Pomijając już ten drobny szczegół, że gotowej pizzy w sklepie nie należy kupować w ogóle (co najwyżej same spody i tworzyć pizzę samemu od podstaw), to zasada fundamentalna brzmi: żadna blacha nie nadaje się do pieczenia pizzy! Skoro nie blacha, to co? Rzecz jasna – kamień do pizzy! Pizza musi być pieczona na kamieniu! Zresztą nie tylko pizza. Jak ktoś lubi oglądać na Discovery filmy dokumentalne o ludach afrykańskich, to pewnie widział, jak te ludy afrykańskie sobie pieką takie fajne placuszki na kamieniach w palenisku. A dlaczego te placuszki takie fajne? No właśnie dlatego, że na kamieniach. Jakbyśmy te same placuszki upiekli na blasze w piekarniku, to żaden lud afrykański by tego do ust nie wziął. Proste? Proste!

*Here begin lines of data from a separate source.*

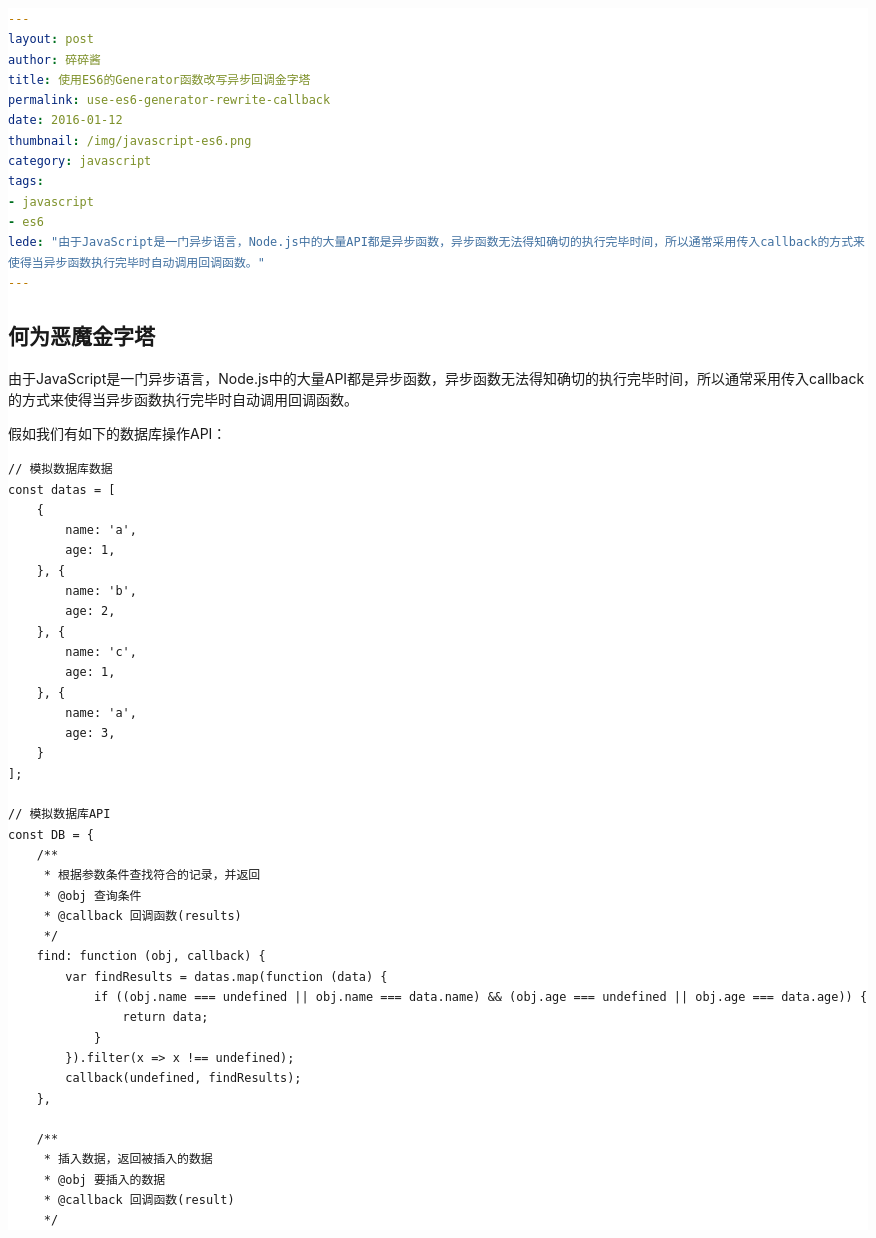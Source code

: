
 ```yaml
---
layout: post
author: 碎碎酱
title: 使用ES6的Generator函数改写异步回调金字塔
permalink: use-es6-generator-rewrite-callback
date: 2016-01-12
thumbnail: /img/javascript-es6.png
category: javascript
tags: 
- javascript
- es6
lede: "由于JavaScript是一门异步语言，Node.js中的大量API都是异步函数，异步函数无法得知确切的执行完毕时间，所以通常采用传入callback的方式来使得当异步函数执行完毕时自动调用回调函数。"
---
```



## 何为恶魔金字塔

由于JavaScript是一门异步语言，Node.js中的大量API都是异步函数，异步函数无法得知确切的执行完毕时间，所以通常采用传入callback的方式来使得当异步函数执行完毕时自动调用回调函数。

假如我们有如下的数据库操作API：

```
// 模拟数据库数据
const datas = [
    {
        name: 'a',
        age: 1,
    }, {
        name: 'b',
        age: 2,
    }, {
        name: 'c',
        age: 1,
    }, {
        name: 'a',
        age: 3,
    }
];

// 模拟数据库API  
const DB = {
    /**
     * 根据参数条件查找符合的记录，并返回
     * @obj 查询条件
     * @callback 回调函数(results)
     */
    find: function (obj, callback) {
        var findResults = datas.map(function (data) {
            if ((obj.name === undefined || obj.name === data.name) && (obj.age === undefined || obj.age === data.age)) {
                return data;
            }
        }).filter(x => x !== undefined);
        callback(undefined, findResults);
    },
    
    /**
     * 插入数据，返回被插入的数据
     * @obj 要插入的数据
     * @callback 回调函数(result)
     */
```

Tajemnica pizzy, część trzecia i ostatnia

Cóż więc takiego magicznego ma w sobie kamień do pizzy? Otóż:

  • Kamień idealnie akumuluje ciepło, dzięki czemu pizza ma zapewnioną taką samą temperaturę od góry i od dołu. Z blachą jest ten problem, że metal jest zbyt dobrym przewodnikiem ciepła, dlatego blacha jest bardziej gorąca, niż powietrze w piekarniku. Każda pizza pieczona w ten sposób będzie zakalcem.
  • Kamień wchłania nadmiar wilgoci z pizzy. Przy czym robi to stopniowo, wraz ze wzrostem temperatury. I dzięki temu ciasto jest potem przyjemnie chrupiące. Blacha nie ma jak wchłaniać wilgoci, a więc ta wilgoć sobie wyparowuje z pizzy, tworząc od spodu przysmażenia, a w środku zbitą, zelówkowatą strukturę.

Wniosek: chcesz zrobić pyszną, chrupiącą pizzę w domu? Musisz mieć kamień do pizzy! Dziękujemy za uwagę.